For Butte County in particular, cleanup continues in areas devastated by the 2018 Camp Fire, considered the deadliest and most destructive wildfire in California’s history.
“As we continue moving forward in the Camp Fire recovery process, the reopening of another road is a reminder of the brighter days ahead for Butte County,” said Cal OES Deputy Director of Recovery Operations Ryan Buras. “State and Butte County leaders are dedicated to ensuring a safe environment for the County to successfully rebuild.”
Three years after the Camp Fire tore through the Town of Paradise and neighboring communities, the well-traveled thoroughfare known as Honey Run Road is closer to reopening.
This legendary span of road, with its breathtaking views of Butte County, historic wooden bridge (currently being restored) attracting tourists worldwide, and infamous climb that serves as a tour de force for even the most experienced cyclists, had to be shut down following the Camp Fire. The lush green trees that once lined the stretch of county road had been transformed into dangerous and deadly pillars of timber that required skilled removal.
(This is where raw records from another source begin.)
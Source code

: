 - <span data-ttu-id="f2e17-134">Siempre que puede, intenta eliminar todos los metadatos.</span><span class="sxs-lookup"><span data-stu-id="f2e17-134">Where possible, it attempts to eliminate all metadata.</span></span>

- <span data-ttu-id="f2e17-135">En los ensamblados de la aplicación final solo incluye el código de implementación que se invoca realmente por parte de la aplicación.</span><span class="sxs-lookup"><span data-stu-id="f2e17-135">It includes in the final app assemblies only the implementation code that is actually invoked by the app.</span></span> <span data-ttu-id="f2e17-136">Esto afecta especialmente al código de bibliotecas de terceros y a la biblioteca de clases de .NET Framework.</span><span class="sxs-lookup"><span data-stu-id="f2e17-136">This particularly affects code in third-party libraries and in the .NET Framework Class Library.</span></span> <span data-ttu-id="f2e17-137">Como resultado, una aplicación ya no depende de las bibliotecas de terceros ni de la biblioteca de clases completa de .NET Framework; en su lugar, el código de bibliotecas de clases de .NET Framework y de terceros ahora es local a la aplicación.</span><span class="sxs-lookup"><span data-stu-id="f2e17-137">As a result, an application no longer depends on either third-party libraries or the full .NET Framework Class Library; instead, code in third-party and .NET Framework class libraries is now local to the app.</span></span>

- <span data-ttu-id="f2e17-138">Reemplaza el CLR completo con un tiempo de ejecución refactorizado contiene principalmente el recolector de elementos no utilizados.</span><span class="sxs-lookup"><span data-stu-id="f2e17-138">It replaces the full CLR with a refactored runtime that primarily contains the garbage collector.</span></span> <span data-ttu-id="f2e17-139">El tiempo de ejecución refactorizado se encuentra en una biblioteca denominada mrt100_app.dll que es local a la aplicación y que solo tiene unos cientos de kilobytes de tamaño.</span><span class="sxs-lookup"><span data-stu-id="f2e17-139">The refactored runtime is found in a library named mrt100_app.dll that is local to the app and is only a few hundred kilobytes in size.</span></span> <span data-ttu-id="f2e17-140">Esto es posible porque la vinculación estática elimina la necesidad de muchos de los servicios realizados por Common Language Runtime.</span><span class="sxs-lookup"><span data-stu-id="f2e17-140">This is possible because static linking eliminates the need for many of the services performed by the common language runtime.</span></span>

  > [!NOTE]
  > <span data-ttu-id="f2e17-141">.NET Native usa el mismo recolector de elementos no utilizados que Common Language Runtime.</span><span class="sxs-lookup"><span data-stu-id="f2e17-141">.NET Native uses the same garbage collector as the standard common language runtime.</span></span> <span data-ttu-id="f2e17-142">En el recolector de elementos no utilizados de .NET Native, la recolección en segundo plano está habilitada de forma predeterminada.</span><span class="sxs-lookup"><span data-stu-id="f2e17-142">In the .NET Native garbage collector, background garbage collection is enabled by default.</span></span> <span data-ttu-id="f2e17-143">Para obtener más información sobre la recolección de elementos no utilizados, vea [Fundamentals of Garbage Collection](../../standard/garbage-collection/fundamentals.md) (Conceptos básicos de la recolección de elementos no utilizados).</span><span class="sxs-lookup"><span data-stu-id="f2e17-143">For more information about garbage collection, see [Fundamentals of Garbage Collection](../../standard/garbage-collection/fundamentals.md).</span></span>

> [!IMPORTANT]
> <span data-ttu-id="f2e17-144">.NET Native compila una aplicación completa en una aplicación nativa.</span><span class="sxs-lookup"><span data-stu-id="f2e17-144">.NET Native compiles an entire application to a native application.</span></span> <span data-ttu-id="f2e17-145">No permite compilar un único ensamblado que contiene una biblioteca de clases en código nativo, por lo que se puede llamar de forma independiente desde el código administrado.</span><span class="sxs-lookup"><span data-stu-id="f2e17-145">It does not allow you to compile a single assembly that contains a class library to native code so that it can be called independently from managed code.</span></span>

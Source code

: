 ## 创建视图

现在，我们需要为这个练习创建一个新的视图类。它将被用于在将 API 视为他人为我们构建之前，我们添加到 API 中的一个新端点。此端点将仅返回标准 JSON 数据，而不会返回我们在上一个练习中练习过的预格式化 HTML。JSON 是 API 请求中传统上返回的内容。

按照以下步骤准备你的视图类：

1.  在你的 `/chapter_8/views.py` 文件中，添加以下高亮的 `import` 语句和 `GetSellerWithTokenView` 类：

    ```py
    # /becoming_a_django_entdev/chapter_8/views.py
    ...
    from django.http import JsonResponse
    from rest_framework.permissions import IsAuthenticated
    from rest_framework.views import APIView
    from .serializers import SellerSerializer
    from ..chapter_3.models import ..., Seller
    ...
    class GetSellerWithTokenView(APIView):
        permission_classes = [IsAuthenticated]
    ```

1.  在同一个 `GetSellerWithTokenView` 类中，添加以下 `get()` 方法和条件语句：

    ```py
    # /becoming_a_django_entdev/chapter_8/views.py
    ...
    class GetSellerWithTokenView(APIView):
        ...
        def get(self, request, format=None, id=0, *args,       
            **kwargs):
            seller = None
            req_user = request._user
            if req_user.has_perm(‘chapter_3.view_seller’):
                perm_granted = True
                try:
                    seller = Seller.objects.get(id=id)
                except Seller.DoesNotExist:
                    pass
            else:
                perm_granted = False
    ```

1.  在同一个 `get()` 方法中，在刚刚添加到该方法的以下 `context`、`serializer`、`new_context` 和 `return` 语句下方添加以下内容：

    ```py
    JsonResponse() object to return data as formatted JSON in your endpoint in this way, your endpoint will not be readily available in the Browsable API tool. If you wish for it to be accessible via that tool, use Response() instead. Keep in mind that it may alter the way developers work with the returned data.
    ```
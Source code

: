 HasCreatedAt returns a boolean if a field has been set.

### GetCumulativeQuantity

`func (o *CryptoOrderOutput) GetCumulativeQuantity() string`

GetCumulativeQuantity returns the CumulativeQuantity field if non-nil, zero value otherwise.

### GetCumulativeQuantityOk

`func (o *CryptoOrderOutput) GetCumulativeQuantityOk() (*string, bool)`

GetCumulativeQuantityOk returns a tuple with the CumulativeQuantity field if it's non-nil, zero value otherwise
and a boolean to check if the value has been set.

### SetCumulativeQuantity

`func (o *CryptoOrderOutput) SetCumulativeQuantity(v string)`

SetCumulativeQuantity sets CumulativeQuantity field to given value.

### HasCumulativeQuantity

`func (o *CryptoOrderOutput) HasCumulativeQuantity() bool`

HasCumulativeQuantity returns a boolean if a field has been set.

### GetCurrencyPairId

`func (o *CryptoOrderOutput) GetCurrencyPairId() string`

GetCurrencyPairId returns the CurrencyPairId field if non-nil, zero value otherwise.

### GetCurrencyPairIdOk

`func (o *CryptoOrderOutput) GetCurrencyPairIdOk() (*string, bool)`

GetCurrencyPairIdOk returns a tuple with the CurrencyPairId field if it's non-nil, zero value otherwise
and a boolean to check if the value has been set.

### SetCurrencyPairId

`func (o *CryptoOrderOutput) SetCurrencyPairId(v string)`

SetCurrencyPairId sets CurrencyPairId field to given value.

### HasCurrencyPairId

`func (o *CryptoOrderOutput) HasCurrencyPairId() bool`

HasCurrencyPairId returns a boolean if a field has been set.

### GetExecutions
The California Governor’s Office of Emergency Services (Cal OES) along with partnering state agencies including the Department of Resources Recycling and Recovery (CalRecycle) identified 2,256 hazardous trees for removal along Honey Run Road. Each tree was individually assessed by a Certified Arborist or Registered Professional Forester prior to removal. Additionally, the environmental sensitivity of the Butte Creek Canyon required assessment and assistance from a range of specialists, including biologists, archaeologists, tribal monitors, all contracted under the State project.
“We are pleased to see another area in Town cleared of hazardous trees through the State’s Hazard Tree Removal Program,” said Town of Paradise Mayor Steve Crowder. “Our recovery depends upon the removal of hazards in order for us to rebuild, and the State’s Hazard Tree Removal Program is doing just that. We appreciate their efforts to work with us throughout recovery.”